| Recorded data |
__________
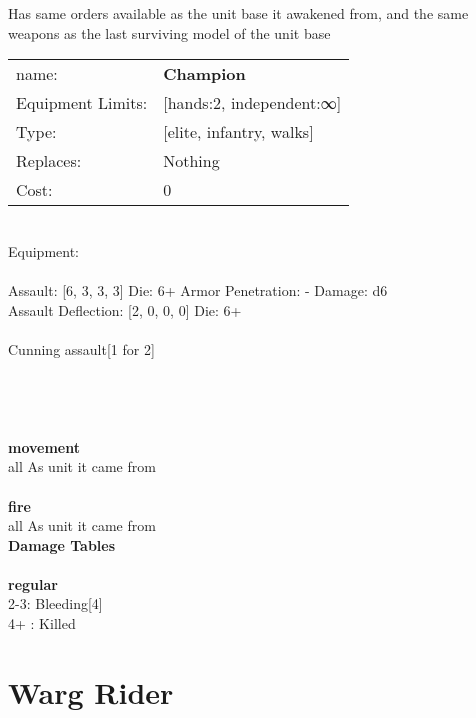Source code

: \noindent Has same orders available as the unit base it awakened from, and the same weapons as the last surviving model of the unit base\\ 


\noindent
\begin{tabular}{ll}
name: &{\bf Champion } \\
Equipment Limits: &[hands:2, independent:∞] \\
Type: &[elite, infantry, walks] \\
Replaces: &Nothing \\
Cost: & 0\\
\end{tabular}
\ \\
Equipment:  \\
\ \\
Assault: [6, 3, 3, 3] Die: 6+ Armor Penetration: - Damage: d6 \\
Assault Deflection: [2, 0, 0, 0] Die: 6+\\
\\ 
Cunning assault[1 for 2]\\ 
 
\ \\

\ \\
 
\ \\



\ \\ {\bf movement } \\
all As unit it came from \\
\ \\ {\bf fire } \\
all As unit it came from \\


{\bf Damage Tables} \\
\ \\ {\bf regular } \\
2-3: Bleeding[4] \\
4+ : Killed \\










\pagebreak\pagebreak

\section{ Warg Rider }

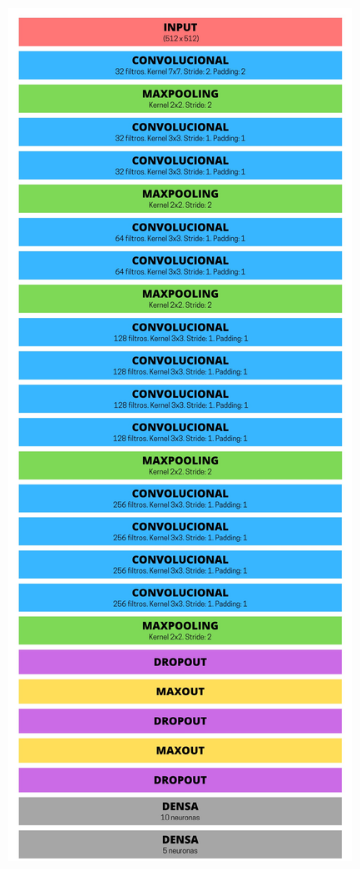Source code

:\begin{figure}[!t]
\begin{subfigure}[t]{0.25\textwidth}
  \includegraphics[width=\textwidth]{img/estructura_ghosh.png}

\end{subfigure}
\end{figure}
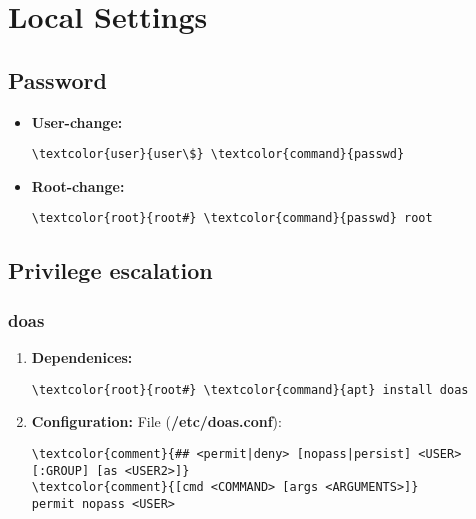 \documentclass[10pt, a4paper, onecolumn, openany]{book} %
\begin{document}
\chapter{Local Settings}
\section{Password}
\begin{itemize}
    \item \textbf{User-change:}
\begin{Verbatim}[commandchars=\\\{\}]
\textcolor{user}{user\$} \textcolor{command}{passwd}
\end{Verbatim}
    \item \textbf{Root-change:}
\begin{Verbatim}[commandchars=\\\{\}]
\textcolor{root}{root#} \textcolor{command}{passwd} root
\end{Verbatim}
\end{itemize}
\section{Privilege escalation}
\subsection{doas}
\begin{enumerate}
    \item \textbf{Dependenices:}
\begin{Verbatim}[commandchars=\\\{\}]
\textcolor{root}{root#} \textcolor{command}{apt} install doas
\end{Verbatim}
    \item \textbf{Configuration:}
\newline File (\textbf{\textcolor{file}{/etc/doas.conf}}):
\begin{Verbatim}[commandchars=\\\{\}]
\textcolor{comment}{## <permit|deny> [nopass|persist] <USER>[:GROUP] [as <USER2>]}
\textcolor{comment}{[cmd <COMMAND> [args <ARGUMENTS>]}
permit nopass <USER>
\end{Verbatim}    
\end{enumerate}
\end{document}
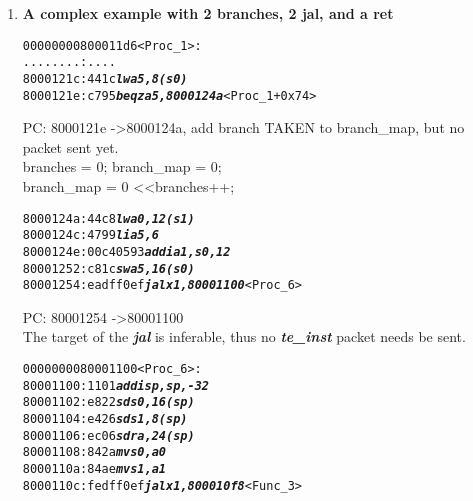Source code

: \begin{enumerate}
\item

   \textbf{A complex example with 2 branches, 2 jal, and a ret}

  \begin {alltt}
00000000800011d6 <Proc\_1>:
    ........:   ....
    8000121c:	441c                	\textbf{\textit{lw	a5,8(s0)}}
    8000121e:	c795                	\textbf{\textit{beqz	a5,8000124a}} <Proc\_1+0x74>
  \end{alltt}
  
  \begin{frame}

  PC: 8000121e -\textgreater 8000124a, add branch TAKEN to branch\_map, but no packet sent yet.\\
  branches = 0; branch\_map = 0;\\
  branch\_map \textbar= 0 \textless\textless branches++;
  \end{frame}
  
\begin{alltt}
    
    8000124a:	44c8                	\textbf{\textit{lw	a0,12(s1)}}
    8000124c:	4799                	\textbf{\textit{li	a5,6}}
    8000124e:	00c40593          	\textbf{\textit{addi	a1,s0,12}}
    80001252:	c81c                	\textbf{\textit{sw	a5,16(s0)}}
    80001254:	eadff0ef          	\textbf{\textit{jal	x1,80001100}} <Proc\_6>
\end{alltt}

  \begin{frame}

  PC: 80001254 -\textgreater 80001100\\
  The target of the \textbf{\textit{jal}} is inferable, thus no \textbf{\textit{te\_inst}} packet needs be sent.\\
  \end{frame}
  

\begin{alltt}
  
    0000000080001100 <Proc\_6>:
    80001100:	1101                    \textbf{\textit{addi	sp,sp,-32}}
    80001102:	e822                    \textbf{\textit{sd	s0,16(sp)}}
    80001104:	e426                    \textbf{\textit{sd	s1,8(sp)}}
    80001106:	ec06                    \textbf{\textit{sd	ra,24(sp)}}
    80001108:	842a                    \textbf{\textit{mv	s0,a0}}
    8000110a:	84ae                    \textbf{\textit{mv	s1,a1}}
    8000110c:	fedff0ef                \textbf{\textit{jal	x1,800010f8}} <Func\_3>
\end{alltt}


\end{enumerate}
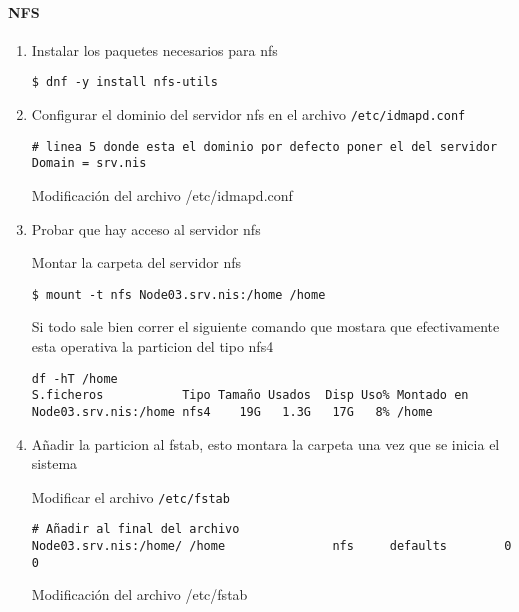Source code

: \documentclass[../main.tex]{subfiles}
\begin{document}
\paragraph{NFS}
\begin{enumerate}
  \item Instalar los paquetes necesarios para \Gls{nfs}
        \begin{listing}[H]
\begin{verbatim}
$ dnf -y install nfs-utils
\end{verbatim}
        \end{listing}
  \item Configurar el dominio del servidor \Gls{nfs} en el
        archivo \texttt{/etc/idmapd.conf}
        \begin{listing}[H]
\begin{verbatim}
# linea 5 donde esta el dominio por defecto poner el del servidor
Domain = srv.nis
\end{verbatim}
          \label{list:idmap}
          \caption{Modificación del archivo /etc/idmapd.conf}
        \end{listing}

  \item Probar que hay acceso al servidor \Gls{nfs}

        Montar la carpeta del servidor \Gls{nfs}
        \begin{listing}[H]
\begin{verbatim}
$ mount -t nfs Node03.srv.nis:/home /home
\end{verbatim}
        \end{listing}

        Si todo sale bien correr el siguiente comando que mostara que
        efectivamente esta operativa la particion del tipo \Gls{nfs}4
        \begin{listing}[H]
\begin{verbatim}
df -hT /home
S.ficheros           Tipo Tamaño Usados  Disp Uso% Montado en
Node03.srv.nis:/home nfs4    19G   1.3G   17G   8% /home
\end{verbatim}
        \end{listing}

  \item Añadir la particion al \Gls{fstab}, esto montara la carpeta una vez
        que se inicia el sistema

        Modificar el archivo \texttt{/etc/fstab}
        \begin{listing}[H]
\begin{verbatim}
# Añadir al final del archivo
Node03.srv.nis:/home/ /home               nfs     defaults        0 0
\end{verbatim}
          \label{list:fstab}
          \caption{Modificación del archivo /etc/fstab}
        \end{listing}


\end{enumerate}
\end{document}
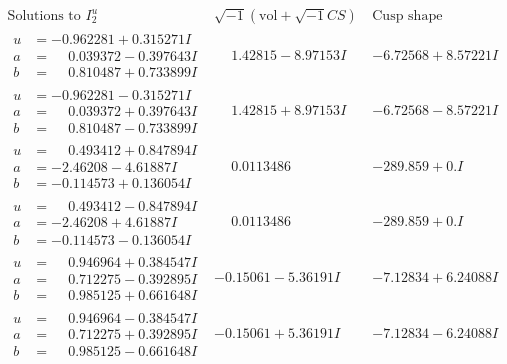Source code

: \documentclass[1p]{elsarticle_modified}
\theoremstyle{definition}
\newcommand{\I}{\sqrt{-1}}
\begin{document}
$$\begin{array}{c|c|c}  
\text{Solutions to }I^u_{2}& \I (\text{vol} + \sqrt{-1}CS) & \text{Cusp shape}\\
 \hline 
\begin{aligned}
u &= -0.962281 + 0.315271 I \\
a &= \phantom{-}0.039372 - 0.397643 I \\
b &= \phantom{-}0.810487 + 0.733899 I\end{aligned}
 & \phantom{-}1.42815 - 8.97153 I & -6.72568 + 8.57221 I \\ \hline\begin{aligned}
u &= -0.962281 - 0.315271 I \\
a &= \phantom{-}0.039372 + 0.397643 I \\
b &= \phantom{-}0.810487 - 0.733899 I\end{aligned}
 & \phantom{-}1.42815 + 8.97153 I & -6.72568 - 8.57221 I \\ \hline\begin{aligned}
u &= \phantom{-}0.493412 + 0.847894 I \\
a &= -2.46208 - 4.61887 I \\
b &= -0.114573 + 0.136054 I\end{aligned}
 & \phantom{-}0.0113486\phantom{ +0.000000I} & -289.859 + 0. I\phantom{ +0.000000I} \\ \hline\begin{aligned}
u &= \phantom{-}0.493412 - 0.847894 I \\
a &= -2.46208 + 4.61887 I \\
b &= -0.114573 - 0.136054 I\end{aligned}
 & \phantom{-}0.0113486\phantom{ +0.000000I} & -289.859 + 0. I\phantom{ +0.000000I} \\ \hline\begin{aligned}
u &= \phantom{-}0.946964 + 0.384547 I \\
a &= \phantom{-}0.712275 - 0.392895 I \\
b &= \phantom{-}0.985125 + 0.661648 I\end{aligned}
 & -0.15061 - 5.36191 I & -7.12834 + 6.24088 I \\ \hline\begin{aligned}
u &= \phantom{-}0.946964 - 0.384547 I \\
a &= \phantom{-}0.712275 + 0.392895 I \\
b &= \phantom{-}0.985125 - 0.661648 I\end{aligned}
 & -0.15061 + 5.36191 I & -7.12834 - 6.24088 I \\ \hline\begin{aligned}

\end{aligned}
\end{array}$$
\end{document}
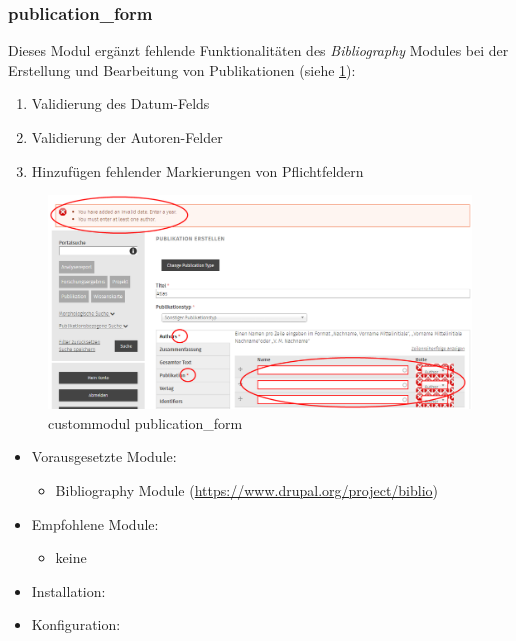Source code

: \subsubsection{publication\_form}\label{subsub:publicationform}
Dieses Modul ergänzt fehlende Funktionalitäten des \textit{Bibliography} Modules bei der Erstellung und Bearbeitung von Publikationen (siehe \cref{fig:example_publicationform}):
\begin{enumerate}
	\item Validierung des Datum-Felds
	\item Validierung der Autoren-Felder
	\item Hinzufügen fehlender Markierungen von Pflichtfeldern
\end{enumerate}

\begin{figure}[H]
	\centering
	\includegraphics[height=0.20\textheight]{images/example_publicationform}
	\caption{\gls{custommodul} publication\_form}
	\label{fig:example_publicationform}
\end{figure}

\begin{itemize}[parsep=0pt, itemsep=5.0pt plus 2.0pt minus 1.0pt, leftmargin=*]
	\item Vorausgesetzte Module:
	\begin{itemize}
		\item Bibliography Module (\url{https://www.drupal.org/project/biblio})
	\end{itemize}

	\item Empfohlene Module:
	\begin{itemize}
		\item keine
	\end{itemize}

	\item Installation: \standardinstall

	\item Konfiguration:

	\noconfig


\end{itemize}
__________
| Your assignment |
Every line from the line containing "Uso% Montado en" through the line containing "que se inicia el sistema" in the records above must be retyped exactly. Leave out the rest.

| Response to this task |
S.ficheros           Tipo Tamaño Usados  Disp Uso% Montado en
Node03.srv.nis:/home nfs4    19G   1.3G   17G   8% /home
\end{verbatim}
        \end{listing}

  \item Añadir la particion al \Gls{fstab}, esto montara la carpeta una vez
        que se inicia el sistema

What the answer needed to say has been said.